*Your instructions:* Please set down the records exactly, keeping every line.

(Dataset items)
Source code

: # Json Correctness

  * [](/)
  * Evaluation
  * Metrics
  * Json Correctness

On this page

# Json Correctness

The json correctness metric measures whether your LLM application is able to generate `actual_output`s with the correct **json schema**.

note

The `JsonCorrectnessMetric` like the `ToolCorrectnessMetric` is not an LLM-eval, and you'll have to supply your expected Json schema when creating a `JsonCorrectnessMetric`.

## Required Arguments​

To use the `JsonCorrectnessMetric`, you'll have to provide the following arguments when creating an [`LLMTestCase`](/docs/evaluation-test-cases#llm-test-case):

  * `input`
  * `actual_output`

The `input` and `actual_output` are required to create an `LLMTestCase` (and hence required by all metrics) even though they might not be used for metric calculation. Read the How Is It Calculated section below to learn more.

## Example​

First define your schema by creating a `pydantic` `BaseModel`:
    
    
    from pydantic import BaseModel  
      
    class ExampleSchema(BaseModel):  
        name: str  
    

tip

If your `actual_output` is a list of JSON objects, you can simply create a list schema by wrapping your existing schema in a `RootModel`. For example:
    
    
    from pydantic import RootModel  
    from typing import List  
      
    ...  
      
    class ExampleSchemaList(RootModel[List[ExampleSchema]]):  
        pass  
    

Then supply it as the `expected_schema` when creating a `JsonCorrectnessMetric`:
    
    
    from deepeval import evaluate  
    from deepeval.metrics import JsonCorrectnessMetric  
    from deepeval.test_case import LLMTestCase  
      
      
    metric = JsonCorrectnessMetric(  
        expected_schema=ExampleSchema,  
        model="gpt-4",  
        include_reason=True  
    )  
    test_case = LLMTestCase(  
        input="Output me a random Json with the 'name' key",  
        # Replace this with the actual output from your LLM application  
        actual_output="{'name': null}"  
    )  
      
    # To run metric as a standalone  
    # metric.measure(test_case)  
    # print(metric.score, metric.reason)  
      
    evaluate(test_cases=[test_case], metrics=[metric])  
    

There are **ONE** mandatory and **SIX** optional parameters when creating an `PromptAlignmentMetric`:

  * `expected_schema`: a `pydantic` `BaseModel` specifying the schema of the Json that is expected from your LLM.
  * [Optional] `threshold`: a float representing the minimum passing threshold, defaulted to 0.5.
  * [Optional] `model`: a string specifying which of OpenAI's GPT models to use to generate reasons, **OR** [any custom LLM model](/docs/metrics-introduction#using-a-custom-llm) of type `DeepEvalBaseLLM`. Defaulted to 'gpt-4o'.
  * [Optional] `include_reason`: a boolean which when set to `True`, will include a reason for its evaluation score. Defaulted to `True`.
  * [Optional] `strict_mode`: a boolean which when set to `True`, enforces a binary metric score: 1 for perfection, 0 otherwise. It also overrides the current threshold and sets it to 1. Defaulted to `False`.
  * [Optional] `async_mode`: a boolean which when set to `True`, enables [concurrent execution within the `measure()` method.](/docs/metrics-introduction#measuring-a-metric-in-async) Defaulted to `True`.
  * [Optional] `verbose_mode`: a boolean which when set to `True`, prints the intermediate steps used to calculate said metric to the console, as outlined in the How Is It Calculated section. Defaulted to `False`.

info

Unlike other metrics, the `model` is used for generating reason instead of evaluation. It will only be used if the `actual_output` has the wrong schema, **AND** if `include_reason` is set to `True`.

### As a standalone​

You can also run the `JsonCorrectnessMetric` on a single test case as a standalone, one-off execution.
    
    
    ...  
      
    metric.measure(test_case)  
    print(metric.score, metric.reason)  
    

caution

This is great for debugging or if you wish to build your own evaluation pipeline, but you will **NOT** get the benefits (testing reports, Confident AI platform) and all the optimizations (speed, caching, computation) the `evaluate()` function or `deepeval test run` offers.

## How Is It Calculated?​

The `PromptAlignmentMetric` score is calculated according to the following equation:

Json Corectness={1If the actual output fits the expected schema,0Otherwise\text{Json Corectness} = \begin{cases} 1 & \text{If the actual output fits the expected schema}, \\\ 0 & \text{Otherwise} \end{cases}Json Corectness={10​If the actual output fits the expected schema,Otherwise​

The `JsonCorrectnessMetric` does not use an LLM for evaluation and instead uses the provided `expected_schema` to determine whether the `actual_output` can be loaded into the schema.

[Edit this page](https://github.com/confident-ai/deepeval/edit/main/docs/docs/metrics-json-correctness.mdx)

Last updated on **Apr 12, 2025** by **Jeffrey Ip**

*Reply to the exercise:*
Source code

: # Json Correctness

  * [](/)
  * Evaluation
  * Metrics
  * Json Correctness

On this page

# Json Correctness

The json correctness metric measures whether your LLM application is able to generate `actual_output`s with the correct **json schema**.

note

The `JsonCorrectnessMetric` like the `ToolCorrectnessMetric` is not an LLM-eval, and you'll have to supply your expected Json schema when creating a `JsonCorrectnessMetric`.

## Required Arguments​

To use the `JsonCorrectnessMetric`, you'll have to provide the following arguments when creating an [`LLMTestCase`](/docs/evaluation-test-cases#llm-test-case):

  * `input`
  * `actual_output`

The `input` and `actual_output` are required to create an `LLMTestCase` (and hence required by all metrics) even though they might not be used for metric calculation. Read the How Is It Calculated section below to learn more.

## Example​

First define your schema by creating a `pydantic` `BaseModel`:
    
    
    from pydantic import BaseModel  
      
    class ExampleSchema(BaseModel):  
        name: str  
    

tip

If your `actual_output` is a list of JSON objects, you can simply create a list schema by wrapping your existing schema in a `RootModel`. For example:
    
    
    from pydantic import RootModel  
    from typing import List  
      
    ...  
      
    class ExampleSchemaList(RootModel[List[ExampleSchema]]):  
        pass  
    

Then supply it as the `expected_schema` when creating a `JsonCorrectnessMetric`:
    
    
    from deepeval import evaluate  
    from deepeval.metrics import JsonCorrectnessMetric  
    from deepeval.test_case import LLMTestCase  
      
      
    metric = JsonCorrectnessMetric(  
        expected_schema=ExampleSchema,  
        model="gpt-4",  
        include_reason=True  
    )  
    test_case = LLMTestCase(  
        input="Output me a random Json with the 'name' key",  
        # Replace this with the actual output from your LLM application  
        actual_output="{'name': null}"  
    )  
      
    # To run metric as a standalone  
    # metric.measure(test_case)  
    # print(metric.score, metric.reason)  
      
    evaluate(test_cases=[test_case], metrics=[metric])  
    

There are **ONE** mandatory and **SIX** optional parameters when creating an `PromptAlignmentMetric`:

  * `expected_schema`: a `pydantic` `BaseModel` specifying the schema of the Json that is expected from your LLM.
  * [Optional] `threshold`: a float representing the minimum passing threshold, defaulted to 0.5.
  * [Optional] `model`: a string specifying which of OpenAI's GPT models to use to generate reasons, **OR** [any custom LLM model](/docs/metrics-introduction#using-a-custom-llm) of type `DeepEvalBaseLLM`. Defaulted to 'gpt-4o'.
  * [Optional] `include_reason`: a boolean which when set to `True`, will include a reason for its evaluation score. Defaulted to `True`.
  * [Optional] `strict_mode`: a boolean which when set to `True`, enforces a binary metric score: 1 for perfection, 0 otherwise. It also overrides the current threshold and sets it to 1. Defaulted to `False`.
  * [Optional] `async_mode`: a boolean which when set to `True`, enables [concurrent execution within the `measure()` method.](/docs/metrics-introduction#measuring-a-metric-in-async) Defaulted to `True`.
  * [Optional] `verbose_mode`: a boolean which when set to `True`, prints the intermediate steps used to calculate said metric to the console, as outlined in the How Is It Calculated section. Defaulted to `False`.

info

Unlike other metrics, the `model` is used for generating reason instead of evaluation. It will only be used if the `actual_output` has the wrong schema, **AND** if `include_reason` is set to `True`.

### As a standalone​

You can also run the `JsonCorrectnessMetric` on a single test case as a standalone, one-off execution.
    
    
    ...  
      
    metric.measure(test_case)  
    print(metric.score, metric.reason)  
    

caution

This is great for debugging or if you wish to build your own evaluation pipeline, but you will **NOT** get the benefits (testing reports, Confident AI platform) and all the optimizations (speed, caching, computation) the `evaluate()` function or `deepeval test run` offers.

## How Is It Calculated?​

The `PromptAlignmentMetric` score is calculated according to the following equation:

Json Corectness={1If the actual output fits the expected schema,0Otherwise\text{Json Corectness} = \begin{cases} 1 & \text{If the actual output fits the expected schema}, \\\ 0 & \text{Otherwise} \end{cases}Json Corectness={10​If the actual output fits the expected schema,Otherwise​

The `JsonCorrectnessMetric` does not use an LLM for evaluation and instead uses the provided `expected_schema` to determine whether the `actual_output` can be loaded into the schema.

[Edit this page](https://github.com/confident-ai/deepeval/edit/main/docs/docs/metrics-json-correctness.mdx)

Last updated on **Apr 12, 2025** by **Jeffrey Ip**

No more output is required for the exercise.